The Quiet American by Graham Greene. I’m a sucker for novels in foreign ports, which might explain 5-percent of why I’m a sucker for most of the works of Graham Greene (including his “entertainments,” which I often admire more than the serious novels). The Quiet American is among his very best because in true Greene style it offers up a very simple story in pre-Vietnam War Saigon that still contains the immense, conflicting social, political, ethical, and personal forces running just under the surface. I think of Greene as a wisdom writer: not many fiction writers can get away with a sharp, bracing lesson packed at the end of a descriptive paragraph, but I believe every truth he delivers.

The Waves by Virginia Woolf. You know how you sometimes read a novel when you’re too young to understand it? And then those other novels you arrived at far too late, and a younger you might have valued more? The Waves is one of those experimental magic spells that you could read again every year of your life and get something completely different and essential out of it. It has a life running through its pages that I’ve never encountered anywhere else in fiction. Woolf sees life, that I am sure of. She sees and grasps it and finds a way to get it down. I hope I’m on my deathbed at 90 asking for one more time at The Waves.

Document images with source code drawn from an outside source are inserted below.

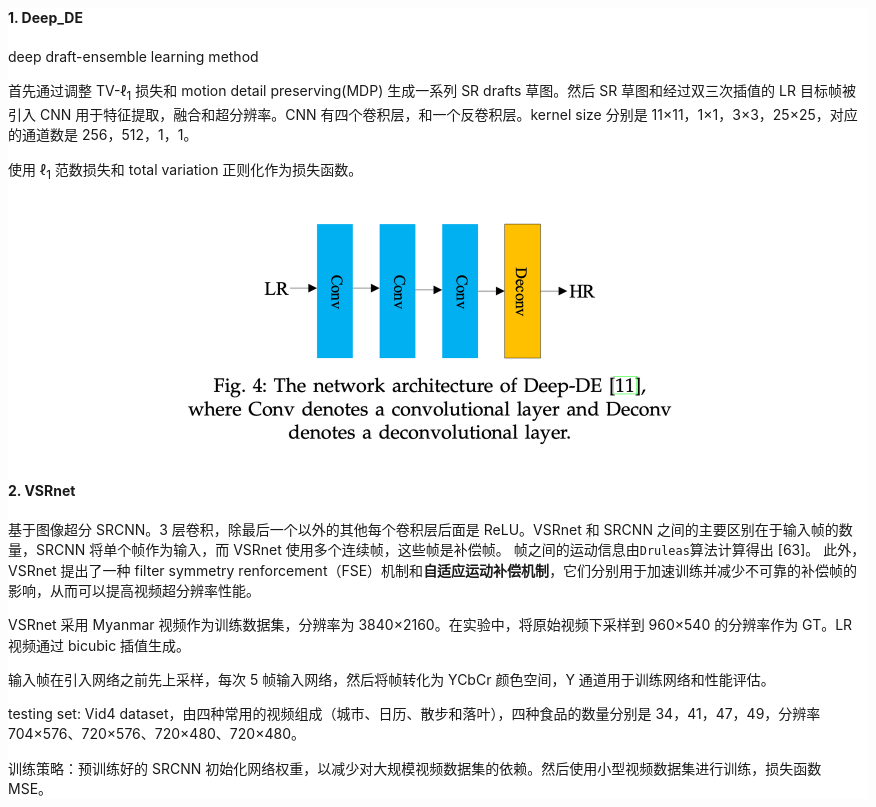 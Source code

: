 #### 1. Deep_DE

deep draft-ensemble learning method

首先通过调整 TV-$\ell_1$ 损失和 motion detail preserving(MDP) 生成一系列 SR drafts 草图。然后 SR 草图和经过双三次插值的 LR 目标帧被引入 CNN 用于特征提取，融合和超分辨率。CNN 有四个卷积层，和一个反卷积层。kernel size 分别是 11×11，1×1，3×3，25×25，对应的通道数是 256，512，1，1。

使用 $\ell _1$ 范数损失和 total variation 正则化作为损失函数。

<div align=center><img src="../assets/VSR_Survey-2022-01-12-13-33-23.png" alt="VSR_Survey-2022-01-12-13-33-23" style="zoom:50%;" /></div>

#### 2. VSRnet

基于图像超分 SRCNN。3 层卷积，除最后一个以外的其他每个卷积层后面是 ReLU。VSRnet 和 SRCNN 之间的主要区别在于输入帧的数量，SRCNN 将单个帧作为输入，而 VSRnet 使用多个连续帧，这些帧是补偿帧。 帧之间的运动信息由`Druleas`算法计算得出 [63]。 此外，VSRnet 提出了一种 filter symmetry renforcement（FSE）机制和**自适应运动补偿机制**，它们分别用于加速训练并减少不可靠的补偿帧的影响，从而可以提高视频超分辨率性能。

VSRnet 采用 Myanmar 视频作为训练数据集，分辨率为 3840×2160。在实验中，将原始视频下采样到 960×540 的分辨率作为 GT。LR 视频通过 bicubic 插值生成。

输入帧在引入网络之前先上采样，每次 5 帧输入网络，然后将帧转化为 YCbCr 颜色空间，Y 通道用于训练网络和性能评估。

testing set: Vid4 dataset，由四种常用的视频组成（城市、日历、散步和落叶），四种食品的数量分别是 34，41，47，49，分辨率 704×576、720×576、720×480、720×480。

训练策略：预训练好的 SRCNN 初始化网络权重，以减少对大规模视频数据集的依赖。然后使用小型视频数据集进行训练，损失函数 MSE。
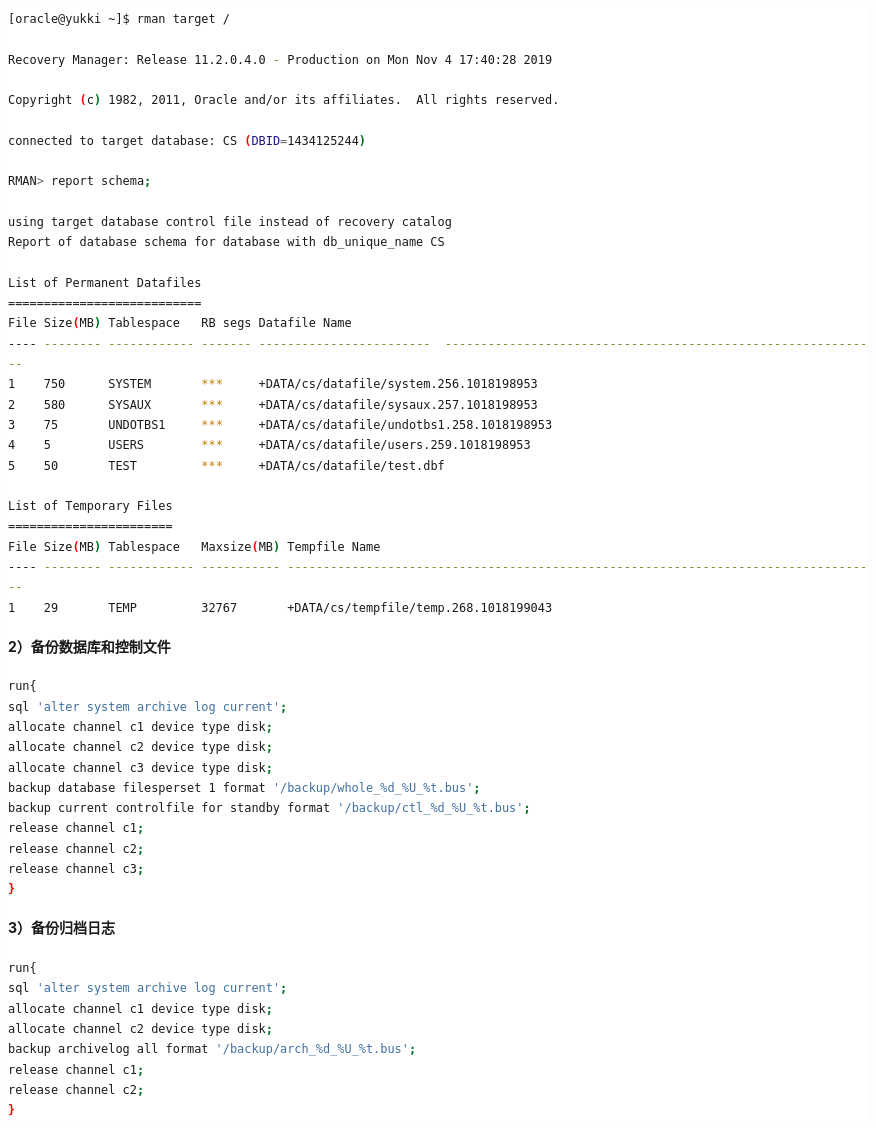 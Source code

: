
 ```bash
[oracle@yukki ~]$ rman target /

Recovery Manager: Release 11.2.0.4.0 - Production on Mon Nov 4 17:40:28 2019

Copyright (c) 1982, 2011, Oracle and/or its affiliates.  All rights reserved.

connected to target database: CS (DBID=1434125244)

RMAN> report schema;

using target database control file instead of recovery catalog
Report of database schema for database with db_unique_name CS

List of Permanent Datafiles
===========================
File Size(MB) Tablespace   RB segs Datafile Name
---- -------- ------------ ------- ------------------------  -------------------------------------------------------------
1    750      SYSTEM       ***     +DATA/cs/datafile/system.256.1018198953
2    580      SYSAUX       ***     +DATA/cs/datafile/sysaux.257.1018198953
3    75       UNDOTBS1     ***     +DATA/cs/datafile/undotbs1.258.1018198953
4    5        USERS        ***     +DATA/cs/datafile/users.259.1018198953
5    50       TEST         ***     +DATA/cs/datafile/test.dbf

List of Temporary Files
=======================
File Size(MB) Tablespace   Maxsize(MB) Tempfile Name
---- -------- ------------ ----------- -----------------------------------------------------------------------------------
1    29       TEMP         32767       +DATA/cs/tempfile/temp.268.1018199043
```

#### 2）备份数据库和控制文件

```bash
run{
sql 'alter system archive log current';
allocate channel c1 device type disk;
allocate channel c2 device type disk;
allocate channel c3 device type disk;
backup database filesperset 1 format '/backup/whole_%d_%U_%t.bus';
backup current controlfile for standby format '/backup/ctl_%d_%U_%t.bus';
release channel c1;
release channel c2;
release channel c3;
}
```

#### 3）备份归档日志

```bash
run{
sql 'alter system archive log current';
allocate channel c1 device type disk;
allocate channel c2 device type disk;
backup archivelog all format '/backup/arch_%d_%U_%t.bus';
release channel c1;
release channel c2;
}
```
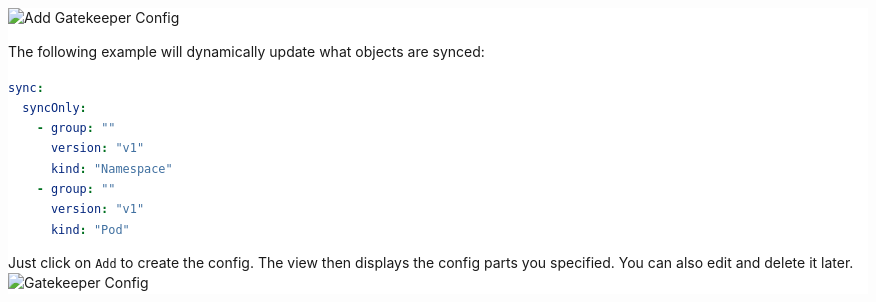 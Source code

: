 ![Add Gatekeeper Config](@/images/ui/opa-add-config.png?height=350px&classes=shadow,border "Add Gatekeeper Config")

The following example will dynamically update what objects are synced:

```yaml
sync:
  syncOnly:
    - group: ""
      version: "v1"
      kind: "Namespace"
    - group: ""
      version: "v1"
      kind: "Pod"
```

Just click on `Add` to create the config. The view then displays the config parts you specified. You can also edit and delete it later.
![Gatekeeper Config](@/images/ui/opa-config-overview.png?classes=shadow,border "Gatekeeper Config")
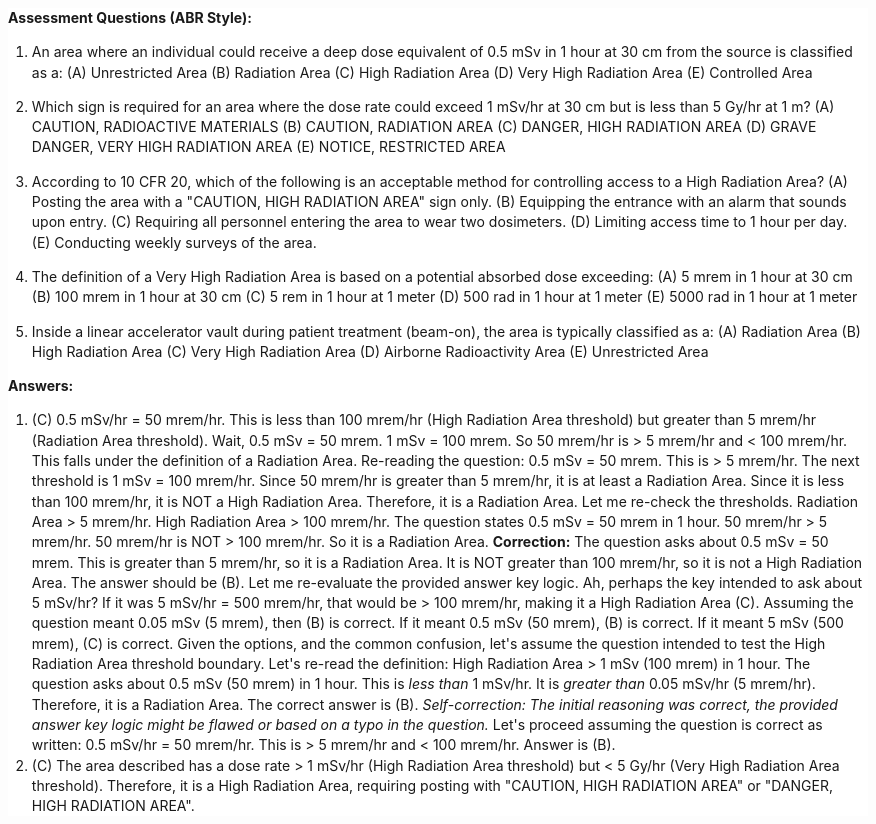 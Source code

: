 
**Assessment Questions (ABR Style):**

1.  An area where an individual could receive a deep dose equivalent of 0.5 mSv in 1 hour at 30 cm from the source is classified as a:
    (A) Unrestricted Area
    (B) Radiation Area
    (C) High Radiation Area
    (D) Very High Radiation Area
    (E) Controlled Area

2.  Which sign is required for an area where the dose rate could exceed 1 mSv/hr at 30 cm but is less than 5 Gy/hr at 1 m?
    (A) CAUTION, RADIOACTIVE MATERIALS
    (B) CAUTION, RADIATION AREA
    (C) DANGER, HIGH RADIATION AREA
    (D) GRAVE DANGER, VERY HIGH RADIATION AREA
    (E) NOTICE, RESTRICTED AREA

3.  According to 10 CFR 20, which of the following is an acceptable method for controlling access to a High Radiation Area?
    (A) Posting the area with a "CAUTION, HIGH RADIATION AREA" sign only.
    (B) Equipping the entrance with an alarm that sounds upon entry.
    (C) Requiring all personnel entering the area to wear two dosimeters.
    (D) Limiting access time to 1 hour per day.
    (E) Conducting weekly surveys of the area.

4.  The definition of a Very High Radiation Area is based on a potential absorbed dose exceeding:
    (A) 5 mrem in 1 hour at 30 cm
    (B) 100 mrem in 1 hour at 30 cm
    (C) 5 rem in 1 hour at 1 meter
    (D) 500 rad in 1 hour at 1 meter
    (E) 5000 rad in 1 hour at 1 meter

5.  Inside a linear accelerator vault during patient treatment (beam-on), the area is typically classified as a:
    (A) Radiation Area
    (B) High Radiation Area
    (C) Very High Radiation Area
    (D) Airborne Radioactivity Area
    (E) Unrestricted Area

**Answers:**
1.  (C) 0.5 mSv/hr = 50 mrem/hr. This is less than 100 mrem/hr (High Radiation Area threshold) but greater than 5 mrem/hr (Radiation Area threshold). Wait, 0.5 mSv = 50 mrem. 1 mSv = 100 mrem. So 50 mrem/hr is > 5 mrem/hr and < 100 mrem/hr. This falls under the definition of a Radiation Area. Re-reading the question: 0.5 mSv = 50 mrem. This is > 5 mrem/hr. The next threshold is 1 mSv = 100 mrem/hr. Since 50 mrem/hr is greater than 5 mrem/hr, it is at least a Radiation Area. Since it is less than 100 mrem/hr, it is NOT a High Radiation Area. Therefore, it is a Radiation Area. Let me re-check the thresholds. Radiation Area > 5 mrem/hr. High Radiation Area > 100 mrem/hr. The question states 0.5 mSv = 50 mrem in 1 hour. 50 mrem/hr > 5 mrem/hr. 50 mrem/hr is NOT > 100 mrem/hr. So it is a Radiation Area. **Correction:** The question asks about 0.5 mSv = 50 mrem. This is greater than 5 mrem/hr, so it is a Radiation Area. It is NOT greater than 100 mrem/hr, so it is not a High Radiation Area. The answer should be (B). Let me re-evaluate the provided answer key logic. Ah, perhaps the key intended to ask about 5 mSv/hr? If it was 5 mSv/hr = 500 mrem/hr, that would be > 100 mrem/hr, making it a High Radiation Area (C). Assuming the question meant 0.05 mSv (5 mrem), then (B) is correct. If it meant 0.5 mSv (50 mrem), (B) is correct. If it meant 5 mSv (500 mrem), (C) is correct. Given the options, and the common confusion, let's assume the question intended to test the High Radiation Area threshold boundary. Let's re-read the definition: High Radiation Area > 1 mSv (100 mrem) in 1 hour. The question asks about 0.5 mSv (50 mrem) in 1 hour. This is *less than* 1 mSv/hr. It is *greater than* 0.05 mSv/hr (5 mrem/hr). Therefore, it is a Radiation Area. The correct answer is (B). *Self-correction: The initial reasoning was correct, the provided answer key logic might be flawed or based on a typo in the question.* Let's proceed assuming the question is correct as written: 0.5 mSv/hr = 50 mrem/hr. This is > 5 mrem/hr and < 100 mrem/hr. Answer is (B). 
2.  (C) The area described has a dose rate > 1 mSv/hr (High Radiation Area threshold) but < 5 Gy/hr (Very High Radiation Area threshold). Therefore, it is a High Radiation Area, requiring posting with "CAUTION, HIGH RADIATION AREA" or "DANGER, HIGH RADIATION AREA".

The Collected Poems of Sylvia Plath. Yes, it’s been a while. And maybe most of the dog-ears and spine cracks in my copy occurred in my teens and early twenties. But give me a glass of wine and two hours alone with a Plath collection and I will proclaim her the best 20th century poet. She marries sound, rhythm, visions, and word play until they rise before you like haunted castles. And then you make this shocking discovery: she died at 30. This unbelievable work all came from a young poet. How is that possible?

5 things I miss most:

• My father [1940–2012]
• Smoking
• New York in my early twenties. Or my early twenties in New York.
• The woods behind my childhood home in Cincinnati, Ohio.